*Task details*:
Count the lines in the entries below that mention the string "footnote", then write that number by itself.

*Exercise data*:
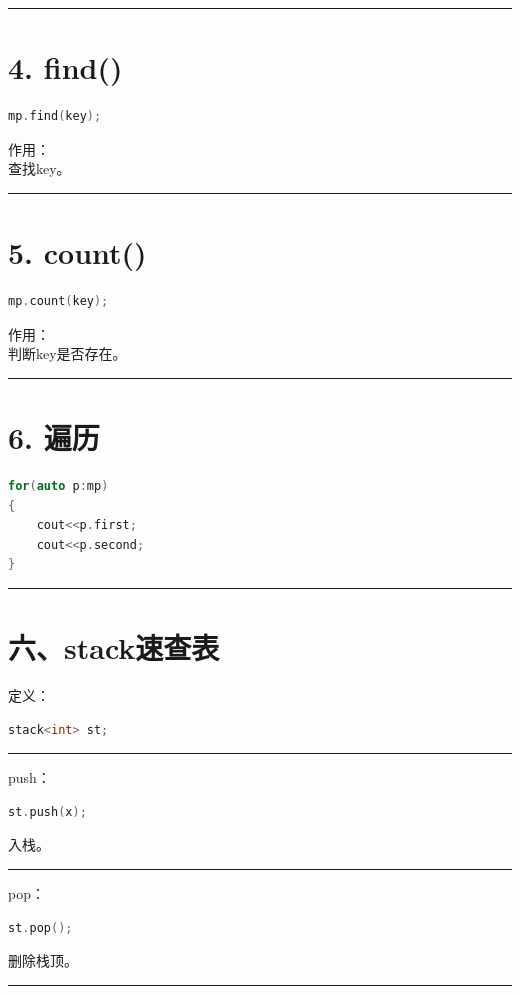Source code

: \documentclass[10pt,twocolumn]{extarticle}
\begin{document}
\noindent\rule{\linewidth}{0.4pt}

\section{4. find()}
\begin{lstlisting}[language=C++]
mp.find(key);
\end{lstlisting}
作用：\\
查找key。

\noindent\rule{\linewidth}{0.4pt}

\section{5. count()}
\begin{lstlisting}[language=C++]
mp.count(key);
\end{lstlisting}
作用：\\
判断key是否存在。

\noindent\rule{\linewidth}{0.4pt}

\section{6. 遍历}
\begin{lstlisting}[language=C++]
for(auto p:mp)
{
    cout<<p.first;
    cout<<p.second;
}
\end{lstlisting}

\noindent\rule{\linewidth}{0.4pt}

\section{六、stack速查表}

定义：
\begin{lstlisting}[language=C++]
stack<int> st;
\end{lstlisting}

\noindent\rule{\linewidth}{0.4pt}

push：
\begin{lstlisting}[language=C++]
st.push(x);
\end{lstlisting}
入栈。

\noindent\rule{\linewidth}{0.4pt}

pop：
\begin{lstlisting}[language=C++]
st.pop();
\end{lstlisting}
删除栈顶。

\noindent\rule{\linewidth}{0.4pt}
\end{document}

==

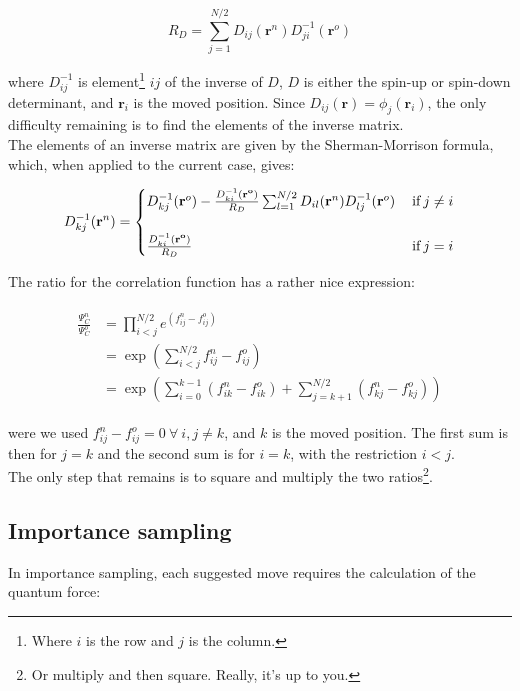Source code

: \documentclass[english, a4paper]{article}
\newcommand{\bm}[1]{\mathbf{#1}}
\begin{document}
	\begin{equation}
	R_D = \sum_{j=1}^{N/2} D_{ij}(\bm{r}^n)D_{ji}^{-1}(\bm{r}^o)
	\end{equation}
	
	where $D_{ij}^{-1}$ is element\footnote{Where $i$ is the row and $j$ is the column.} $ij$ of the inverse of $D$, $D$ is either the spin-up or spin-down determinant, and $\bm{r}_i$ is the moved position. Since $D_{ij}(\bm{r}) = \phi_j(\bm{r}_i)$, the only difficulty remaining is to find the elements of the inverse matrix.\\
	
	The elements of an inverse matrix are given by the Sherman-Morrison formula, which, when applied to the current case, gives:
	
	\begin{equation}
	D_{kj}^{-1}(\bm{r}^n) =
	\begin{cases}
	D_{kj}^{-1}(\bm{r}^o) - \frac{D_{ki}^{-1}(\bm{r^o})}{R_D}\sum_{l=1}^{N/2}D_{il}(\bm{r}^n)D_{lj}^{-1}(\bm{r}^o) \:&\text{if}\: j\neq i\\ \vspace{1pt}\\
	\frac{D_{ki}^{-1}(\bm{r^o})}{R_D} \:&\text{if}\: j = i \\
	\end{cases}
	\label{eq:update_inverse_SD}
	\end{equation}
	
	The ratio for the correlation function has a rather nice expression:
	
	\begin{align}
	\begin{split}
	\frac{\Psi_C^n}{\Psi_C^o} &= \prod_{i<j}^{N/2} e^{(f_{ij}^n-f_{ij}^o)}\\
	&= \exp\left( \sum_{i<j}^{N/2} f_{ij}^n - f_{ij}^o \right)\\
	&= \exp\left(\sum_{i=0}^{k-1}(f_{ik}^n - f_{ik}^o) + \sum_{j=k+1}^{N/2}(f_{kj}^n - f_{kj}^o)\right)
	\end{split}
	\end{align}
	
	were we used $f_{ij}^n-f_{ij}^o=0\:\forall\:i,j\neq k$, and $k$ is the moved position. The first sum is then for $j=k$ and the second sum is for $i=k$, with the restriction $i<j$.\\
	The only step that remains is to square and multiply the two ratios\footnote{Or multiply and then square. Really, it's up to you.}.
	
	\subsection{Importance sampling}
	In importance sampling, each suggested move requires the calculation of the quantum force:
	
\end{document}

*Final answer*:
2